Work required: The expected output is a copy of every line in the records with the string "Bethell".

Information given:
○ ○ ○
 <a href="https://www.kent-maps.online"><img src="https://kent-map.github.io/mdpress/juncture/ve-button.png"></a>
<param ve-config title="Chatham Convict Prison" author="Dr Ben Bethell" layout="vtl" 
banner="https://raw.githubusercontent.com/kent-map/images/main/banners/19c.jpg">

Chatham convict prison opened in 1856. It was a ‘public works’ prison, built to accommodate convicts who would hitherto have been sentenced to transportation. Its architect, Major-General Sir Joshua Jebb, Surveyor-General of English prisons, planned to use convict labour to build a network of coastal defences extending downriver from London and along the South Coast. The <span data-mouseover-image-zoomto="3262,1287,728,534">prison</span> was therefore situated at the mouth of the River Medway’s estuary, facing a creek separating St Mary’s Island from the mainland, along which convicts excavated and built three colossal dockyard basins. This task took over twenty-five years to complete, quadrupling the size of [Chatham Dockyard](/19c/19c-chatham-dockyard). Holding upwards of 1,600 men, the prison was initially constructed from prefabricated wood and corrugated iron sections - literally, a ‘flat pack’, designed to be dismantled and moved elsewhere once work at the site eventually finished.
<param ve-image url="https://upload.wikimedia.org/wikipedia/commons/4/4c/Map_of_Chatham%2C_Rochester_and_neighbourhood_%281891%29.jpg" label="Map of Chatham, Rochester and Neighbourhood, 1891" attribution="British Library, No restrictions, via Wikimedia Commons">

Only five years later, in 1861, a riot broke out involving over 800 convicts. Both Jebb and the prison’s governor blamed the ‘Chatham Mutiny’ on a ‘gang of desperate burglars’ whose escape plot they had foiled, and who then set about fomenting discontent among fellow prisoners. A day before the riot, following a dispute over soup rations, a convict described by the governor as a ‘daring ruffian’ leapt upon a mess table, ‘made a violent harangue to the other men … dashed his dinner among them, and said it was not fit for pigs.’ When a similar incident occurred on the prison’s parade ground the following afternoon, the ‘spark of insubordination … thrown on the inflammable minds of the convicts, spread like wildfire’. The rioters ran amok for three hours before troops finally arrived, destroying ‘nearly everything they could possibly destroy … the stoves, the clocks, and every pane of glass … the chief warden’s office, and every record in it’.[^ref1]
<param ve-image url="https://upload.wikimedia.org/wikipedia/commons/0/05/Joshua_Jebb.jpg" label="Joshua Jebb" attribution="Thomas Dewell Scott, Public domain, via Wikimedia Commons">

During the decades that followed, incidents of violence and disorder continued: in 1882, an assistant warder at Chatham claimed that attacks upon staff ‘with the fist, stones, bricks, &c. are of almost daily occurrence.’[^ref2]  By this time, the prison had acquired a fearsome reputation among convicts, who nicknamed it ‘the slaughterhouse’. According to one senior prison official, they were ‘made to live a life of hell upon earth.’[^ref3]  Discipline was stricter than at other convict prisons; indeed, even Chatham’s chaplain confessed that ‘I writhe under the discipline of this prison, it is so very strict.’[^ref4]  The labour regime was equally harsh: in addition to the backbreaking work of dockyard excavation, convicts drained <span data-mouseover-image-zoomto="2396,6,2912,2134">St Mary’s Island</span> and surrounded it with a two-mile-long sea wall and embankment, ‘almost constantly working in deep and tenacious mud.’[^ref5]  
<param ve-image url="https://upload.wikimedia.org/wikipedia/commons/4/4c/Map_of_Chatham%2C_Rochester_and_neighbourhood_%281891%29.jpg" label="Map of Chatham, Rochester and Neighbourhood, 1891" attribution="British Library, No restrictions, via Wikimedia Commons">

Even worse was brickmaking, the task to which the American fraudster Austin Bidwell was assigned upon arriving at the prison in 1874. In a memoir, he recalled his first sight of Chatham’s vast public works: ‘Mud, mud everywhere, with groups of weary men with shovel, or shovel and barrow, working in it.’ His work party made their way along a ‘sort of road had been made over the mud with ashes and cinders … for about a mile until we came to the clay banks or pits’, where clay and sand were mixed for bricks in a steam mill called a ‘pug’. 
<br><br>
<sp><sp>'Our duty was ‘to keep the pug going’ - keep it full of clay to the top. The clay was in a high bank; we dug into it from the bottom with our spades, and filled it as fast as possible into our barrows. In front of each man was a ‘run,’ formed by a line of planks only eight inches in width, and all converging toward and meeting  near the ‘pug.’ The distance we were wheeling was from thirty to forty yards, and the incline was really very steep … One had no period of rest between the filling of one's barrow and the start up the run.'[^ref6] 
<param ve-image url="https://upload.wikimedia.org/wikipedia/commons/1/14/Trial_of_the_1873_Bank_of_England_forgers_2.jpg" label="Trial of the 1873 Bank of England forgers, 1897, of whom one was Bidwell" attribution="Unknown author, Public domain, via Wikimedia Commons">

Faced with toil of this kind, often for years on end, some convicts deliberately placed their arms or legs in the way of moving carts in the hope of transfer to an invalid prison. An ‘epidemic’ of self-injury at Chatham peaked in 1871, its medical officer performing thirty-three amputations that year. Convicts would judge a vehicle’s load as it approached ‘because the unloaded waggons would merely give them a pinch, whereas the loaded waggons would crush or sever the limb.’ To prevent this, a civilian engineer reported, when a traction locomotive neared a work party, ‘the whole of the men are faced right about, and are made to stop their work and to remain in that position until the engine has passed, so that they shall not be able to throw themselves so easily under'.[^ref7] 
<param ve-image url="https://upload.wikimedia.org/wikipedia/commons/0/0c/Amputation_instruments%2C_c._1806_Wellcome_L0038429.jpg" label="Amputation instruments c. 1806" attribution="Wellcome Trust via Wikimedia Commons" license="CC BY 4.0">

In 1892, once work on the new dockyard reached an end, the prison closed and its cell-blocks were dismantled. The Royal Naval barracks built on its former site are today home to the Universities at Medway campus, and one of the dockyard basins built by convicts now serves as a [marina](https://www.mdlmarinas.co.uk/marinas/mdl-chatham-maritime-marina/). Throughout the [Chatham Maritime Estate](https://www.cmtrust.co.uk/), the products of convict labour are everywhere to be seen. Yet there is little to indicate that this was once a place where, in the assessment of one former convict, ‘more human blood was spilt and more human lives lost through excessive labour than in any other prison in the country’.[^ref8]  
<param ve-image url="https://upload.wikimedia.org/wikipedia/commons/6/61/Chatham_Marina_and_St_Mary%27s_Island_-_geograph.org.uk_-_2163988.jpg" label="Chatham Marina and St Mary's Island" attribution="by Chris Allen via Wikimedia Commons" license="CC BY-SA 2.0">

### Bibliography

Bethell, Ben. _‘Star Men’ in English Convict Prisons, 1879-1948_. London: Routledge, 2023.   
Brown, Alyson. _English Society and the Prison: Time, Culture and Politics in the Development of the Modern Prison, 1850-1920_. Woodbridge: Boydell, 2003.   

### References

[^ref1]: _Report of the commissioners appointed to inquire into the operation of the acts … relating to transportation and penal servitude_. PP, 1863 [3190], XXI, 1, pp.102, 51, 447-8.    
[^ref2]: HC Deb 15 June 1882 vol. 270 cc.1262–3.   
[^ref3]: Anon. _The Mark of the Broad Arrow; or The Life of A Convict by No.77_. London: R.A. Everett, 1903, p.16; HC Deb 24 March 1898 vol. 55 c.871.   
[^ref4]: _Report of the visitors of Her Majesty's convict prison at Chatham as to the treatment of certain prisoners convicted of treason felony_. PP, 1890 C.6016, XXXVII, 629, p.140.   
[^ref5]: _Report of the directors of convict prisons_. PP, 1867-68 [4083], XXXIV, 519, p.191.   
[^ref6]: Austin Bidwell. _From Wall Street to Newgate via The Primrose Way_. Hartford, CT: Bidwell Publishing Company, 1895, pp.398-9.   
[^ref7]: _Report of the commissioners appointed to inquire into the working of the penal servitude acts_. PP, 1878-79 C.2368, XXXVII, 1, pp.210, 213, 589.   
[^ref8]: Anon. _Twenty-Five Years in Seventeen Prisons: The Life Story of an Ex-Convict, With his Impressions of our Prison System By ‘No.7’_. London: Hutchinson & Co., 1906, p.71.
○ ○ ○
Result below:
<param ve-config title="Chatham Convict Prison" author="Dr Ben Bethell" layout="vtl" 
Bethell, Ben. _‘Star Men’ in English Convict Prisons, 1879-1948_. London: Routledge, 2023.   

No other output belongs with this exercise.